Destaca-se que a decretação de
nulidade de atos processuais depende de efetiva demonstração de prejuízo da
parte interessada (pas de nullité sans grief), por prevalência do
princípio da instrumentalidade das formas.
Com efeito, a realização do
julgamento por meio virtual, mesmo com a oposição pela parte, não acarreta, em
regra, prejuízo nas hipóteses em que não há previsão legal ou regimental de
sustentação oral, sendo imprescindível, para a decretação de eventual nulidade,
a comprovação de efetivo prejuízo na situação.

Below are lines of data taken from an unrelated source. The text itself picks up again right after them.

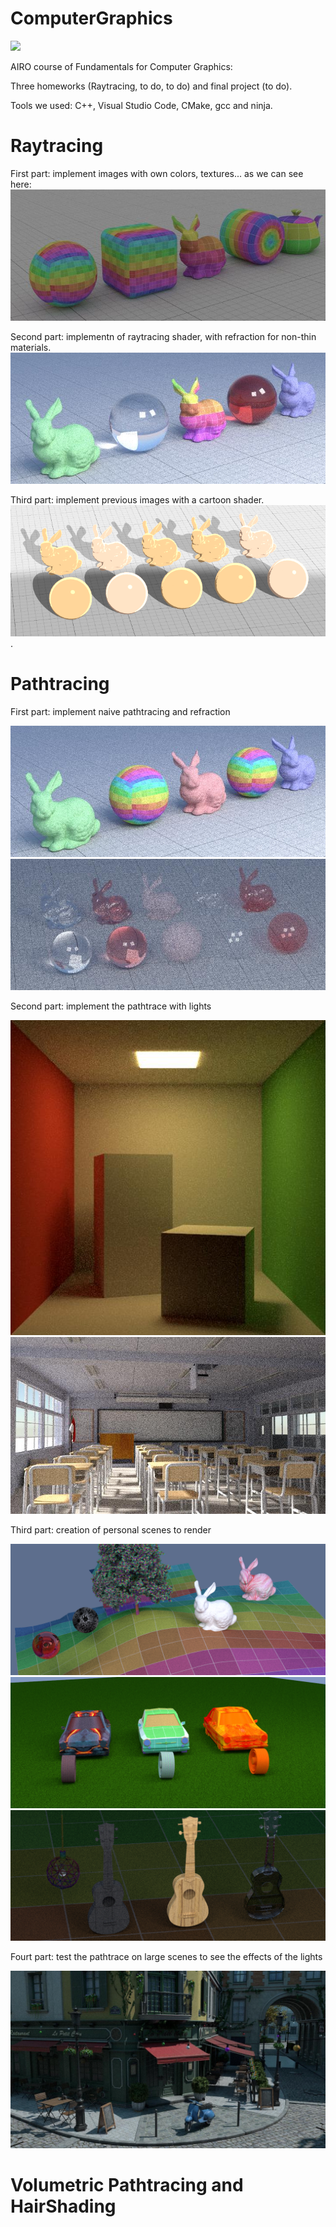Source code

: # ComputerGraphics
<a href="https://www.dis.uniroma1.it/"><img src="http://www.dis.uniroma1.it/sites/default/files/marchio%20logo%20eng%20jpg.jpg" width="500"></a>

AIRO course of Fundamentals for Computer Graphics:

Three homeworks (Raytracing, to do, to do) and final project (to do).

Tools we used: C++, Visual Studio Code, CMake, gcc and ninja.

# Raytracing
First part: implement images with own colors, textures... as we can see here:
![](Raytrace/out/lowres/03_texture_720_256.jpg)

Second part: implementn of raytracing shader, with refraction for non-thin materials.
![](Raytrace/out/Refraction/glass_(notThin).jpg)

Third part: implement previous images with a cartoon shader.
![](Raytrace/out/shade_cartoon/materialsb.png)
.



# Pathtracing
First part: implement naive pathtracing and refraction

![](PathTrace/out/naive/02_matte_720_256.jpg)
![](PathTrace/out/Refraction/naive.jpg)



Second part: implement the pathtrace with lights

![](PathTrace/out/path/01_cornellbox_512_256.jpg)
![](PathTrace/out/path/15_classroom_720_256.jpg)

Third part: creation of personal scenes to render 

![](PathTrace/out/OwnScenes/1own.png) 
![](PathTrace/out/OwnScenes/2own.png)
![](PathTrace/out/OwnScenes/3own.png)


Fourt part: test the pathtrace on large scenes to see the effects of the lights

![](PathTrace/out/LargeScenesHD/bisEXT_hd.jpg)




# Volumetric Pathtracing and HairShading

Além disso, mesmo quando há o
direito de sustentação oral, se o seu exercício for garantido e viabilizado na
modalidade de julgamento virtual, não haverá qualquer prejuízo ou nulidade,
ainda que a parte se oponha a essa forma de julgamento, porquanto o direito de
sustentar oralmente as suas razões não significa o de, necessariamente, o fazer
de forma presencial.
Em suma:
STJ. 3ª
Turma. REsp 1.995.565-SP, Rel. Min. Nancy Andrighi, julgado em 22/11/2022 (Info
762).
DOD Plus –
informações complementares
O requerimento para a não inclusão do recurso em plenário
virtual deve ser fundamentado, não bastando a mera oposição sem indicação das
razões que justifique o julgamento telepresencial.
STJ. 4ª Turma. AgInt no AREsp 2.164.849/RS, Rel. Min. João
Otávio de Noronha, julgado em 12/12/2022.
A pretensão de sustentar oralmente não é suficiente para impedir
que o presente recurso seja incluído em pauta virtual (e-Julg), tendo em vista
que o Superior Tribunal de Justiça implementou funcionalidade, na plataforma de
julgamento virtual, para que os advogados, nos casos previstos em lei, possam
enviar arquivos de áudio ou vídeo com suas sustentações orais.
Ademais, as partes podem também apresentar memoriais, por meio
eletrônico ou mediante petição nos autos e, durante o julgamento eletrônico,
todos os Ministros que compõem o Órgão Colegiado têm acesso ao conteúdo
integral do voto do Relator e dos autos, e a sessão tem duração
substancialmente maior que a do julgamento presencial, do que resulta um exame
ainda mais acurado por seus Membros.
STJ. 4ª Turma. AgInt no REsp 1.814.753/MG, Rel. Min. Antonio
Carlos Ferreira, julgado em 12/12/2022.